Saved data entries
* * *

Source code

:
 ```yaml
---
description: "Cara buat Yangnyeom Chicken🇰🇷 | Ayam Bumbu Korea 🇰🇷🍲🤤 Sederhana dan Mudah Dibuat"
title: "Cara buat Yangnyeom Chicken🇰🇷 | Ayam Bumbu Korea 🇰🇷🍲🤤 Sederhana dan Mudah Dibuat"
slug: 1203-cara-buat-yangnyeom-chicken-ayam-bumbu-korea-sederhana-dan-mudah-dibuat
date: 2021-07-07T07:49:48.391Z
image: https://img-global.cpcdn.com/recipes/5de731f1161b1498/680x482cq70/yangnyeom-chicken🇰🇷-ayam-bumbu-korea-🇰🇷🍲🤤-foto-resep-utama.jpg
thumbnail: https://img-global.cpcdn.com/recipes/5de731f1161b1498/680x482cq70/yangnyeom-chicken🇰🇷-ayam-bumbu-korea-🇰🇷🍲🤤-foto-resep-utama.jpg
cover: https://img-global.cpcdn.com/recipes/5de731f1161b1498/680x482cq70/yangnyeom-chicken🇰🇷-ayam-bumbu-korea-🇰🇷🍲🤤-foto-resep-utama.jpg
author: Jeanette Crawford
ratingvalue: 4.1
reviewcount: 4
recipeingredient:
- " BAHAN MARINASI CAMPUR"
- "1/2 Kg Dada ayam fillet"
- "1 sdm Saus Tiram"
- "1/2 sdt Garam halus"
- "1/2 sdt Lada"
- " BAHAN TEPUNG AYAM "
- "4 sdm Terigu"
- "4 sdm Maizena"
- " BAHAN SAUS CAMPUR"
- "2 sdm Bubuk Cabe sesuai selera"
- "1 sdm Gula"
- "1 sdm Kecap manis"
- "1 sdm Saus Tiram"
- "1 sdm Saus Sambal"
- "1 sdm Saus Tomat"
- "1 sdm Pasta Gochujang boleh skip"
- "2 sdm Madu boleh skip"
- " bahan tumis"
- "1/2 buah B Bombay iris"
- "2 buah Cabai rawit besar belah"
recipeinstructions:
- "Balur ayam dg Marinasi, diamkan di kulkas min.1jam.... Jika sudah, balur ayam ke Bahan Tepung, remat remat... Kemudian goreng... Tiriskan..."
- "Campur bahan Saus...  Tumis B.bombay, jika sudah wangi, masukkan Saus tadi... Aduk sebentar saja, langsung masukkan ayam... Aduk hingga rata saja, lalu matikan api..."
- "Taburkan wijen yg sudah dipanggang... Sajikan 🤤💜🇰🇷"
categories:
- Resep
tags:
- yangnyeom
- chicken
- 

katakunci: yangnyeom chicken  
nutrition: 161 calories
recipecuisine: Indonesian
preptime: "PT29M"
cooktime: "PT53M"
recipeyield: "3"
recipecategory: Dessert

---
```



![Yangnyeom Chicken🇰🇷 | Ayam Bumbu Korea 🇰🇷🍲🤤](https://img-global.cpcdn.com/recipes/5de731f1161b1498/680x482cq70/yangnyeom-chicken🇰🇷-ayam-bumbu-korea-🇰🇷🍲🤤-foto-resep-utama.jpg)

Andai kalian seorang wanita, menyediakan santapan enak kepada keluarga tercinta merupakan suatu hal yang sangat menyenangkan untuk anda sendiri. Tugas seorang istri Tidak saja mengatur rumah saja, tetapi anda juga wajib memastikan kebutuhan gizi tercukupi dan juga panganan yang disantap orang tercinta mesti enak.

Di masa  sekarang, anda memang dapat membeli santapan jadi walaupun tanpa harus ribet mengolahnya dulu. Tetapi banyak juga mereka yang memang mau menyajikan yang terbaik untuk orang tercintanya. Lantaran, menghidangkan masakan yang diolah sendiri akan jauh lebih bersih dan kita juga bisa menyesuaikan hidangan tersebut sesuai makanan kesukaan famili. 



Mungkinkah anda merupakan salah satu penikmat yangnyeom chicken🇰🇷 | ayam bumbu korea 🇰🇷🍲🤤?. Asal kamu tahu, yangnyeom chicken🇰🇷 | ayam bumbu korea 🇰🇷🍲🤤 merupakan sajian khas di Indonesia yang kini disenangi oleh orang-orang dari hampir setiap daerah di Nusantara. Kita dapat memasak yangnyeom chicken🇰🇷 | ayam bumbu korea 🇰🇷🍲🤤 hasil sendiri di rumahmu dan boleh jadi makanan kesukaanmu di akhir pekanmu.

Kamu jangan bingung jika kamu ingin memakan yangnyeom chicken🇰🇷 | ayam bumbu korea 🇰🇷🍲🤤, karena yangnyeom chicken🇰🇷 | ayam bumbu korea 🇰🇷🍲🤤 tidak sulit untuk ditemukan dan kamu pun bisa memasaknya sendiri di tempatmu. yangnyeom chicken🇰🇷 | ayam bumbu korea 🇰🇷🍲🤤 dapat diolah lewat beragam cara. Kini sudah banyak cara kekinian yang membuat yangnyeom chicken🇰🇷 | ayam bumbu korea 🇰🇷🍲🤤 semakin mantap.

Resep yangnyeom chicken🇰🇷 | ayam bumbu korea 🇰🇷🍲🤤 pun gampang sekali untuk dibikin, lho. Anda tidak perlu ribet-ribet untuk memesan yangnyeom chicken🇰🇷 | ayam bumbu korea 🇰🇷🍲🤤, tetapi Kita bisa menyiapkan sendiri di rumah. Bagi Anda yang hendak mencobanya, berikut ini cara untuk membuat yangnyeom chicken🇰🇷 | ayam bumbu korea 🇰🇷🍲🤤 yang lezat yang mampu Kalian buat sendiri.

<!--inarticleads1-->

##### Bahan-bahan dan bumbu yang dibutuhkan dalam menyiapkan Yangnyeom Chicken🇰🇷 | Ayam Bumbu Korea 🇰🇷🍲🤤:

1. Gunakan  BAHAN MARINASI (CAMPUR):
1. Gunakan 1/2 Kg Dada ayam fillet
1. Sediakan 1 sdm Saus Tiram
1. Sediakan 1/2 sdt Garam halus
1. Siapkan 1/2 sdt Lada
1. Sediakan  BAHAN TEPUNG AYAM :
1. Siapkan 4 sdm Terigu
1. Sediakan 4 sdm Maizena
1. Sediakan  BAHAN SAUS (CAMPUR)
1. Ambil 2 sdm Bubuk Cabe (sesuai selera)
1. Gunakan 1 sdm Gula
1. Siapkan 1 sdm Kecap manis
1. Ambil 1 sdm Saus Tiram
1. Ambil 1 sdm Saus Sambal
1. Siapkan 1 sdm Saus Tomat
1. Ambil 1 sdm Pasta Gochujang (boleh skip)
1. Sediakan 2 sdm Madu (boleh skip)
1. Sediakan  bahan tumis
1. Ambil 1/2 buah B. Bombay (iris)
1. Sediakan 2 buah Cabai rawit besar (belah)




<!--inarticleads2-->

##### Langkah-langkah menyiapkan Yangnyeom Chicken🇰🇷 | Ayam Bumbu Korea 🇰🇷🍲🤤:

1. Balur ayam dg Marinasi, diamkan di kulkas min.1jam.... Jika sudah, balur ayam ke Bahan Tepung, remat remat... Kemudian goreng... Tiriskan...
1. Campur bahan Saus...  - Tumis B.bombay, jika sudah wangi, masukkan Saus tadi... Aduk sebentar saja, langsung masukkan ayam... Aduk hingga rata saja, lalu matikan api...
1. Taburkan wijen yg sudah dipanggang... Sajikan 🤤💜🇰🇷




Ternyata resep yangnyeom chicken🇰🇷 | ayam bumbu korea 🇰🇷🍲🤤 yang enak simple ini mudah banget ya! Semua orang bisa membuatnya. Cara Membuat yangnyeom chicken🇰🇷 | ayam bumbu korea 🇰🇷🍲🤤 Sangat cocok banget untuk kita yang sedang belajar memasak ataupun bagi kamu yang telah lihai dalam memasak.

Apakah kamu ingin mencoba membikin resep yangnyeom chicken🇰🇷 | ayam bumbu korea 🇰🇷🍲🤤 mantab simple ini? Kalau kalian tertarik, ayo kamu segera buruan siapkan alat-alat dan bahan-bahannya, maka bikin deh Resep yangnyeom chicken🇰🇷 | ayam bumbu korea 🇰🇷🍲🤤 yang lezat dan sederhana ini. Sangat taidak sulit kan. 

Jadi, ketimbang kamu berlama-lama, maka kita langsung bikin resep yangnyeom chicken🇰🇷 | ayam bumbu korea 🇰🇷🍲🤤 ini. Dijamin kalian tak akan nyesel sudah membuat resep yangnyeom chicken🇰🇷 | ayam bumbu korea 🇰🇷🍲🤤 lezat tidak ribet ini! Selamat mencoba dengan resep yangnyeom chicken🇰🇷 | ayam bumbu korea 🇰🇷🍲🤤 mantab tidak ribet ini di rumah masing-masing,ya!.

* * *

Activity
Copy out, from the data above, each line where the string "Sambal" is present.

Output
- "1 sdm Saus Sambal"
1. Ambil 1 sdm Saus Sambal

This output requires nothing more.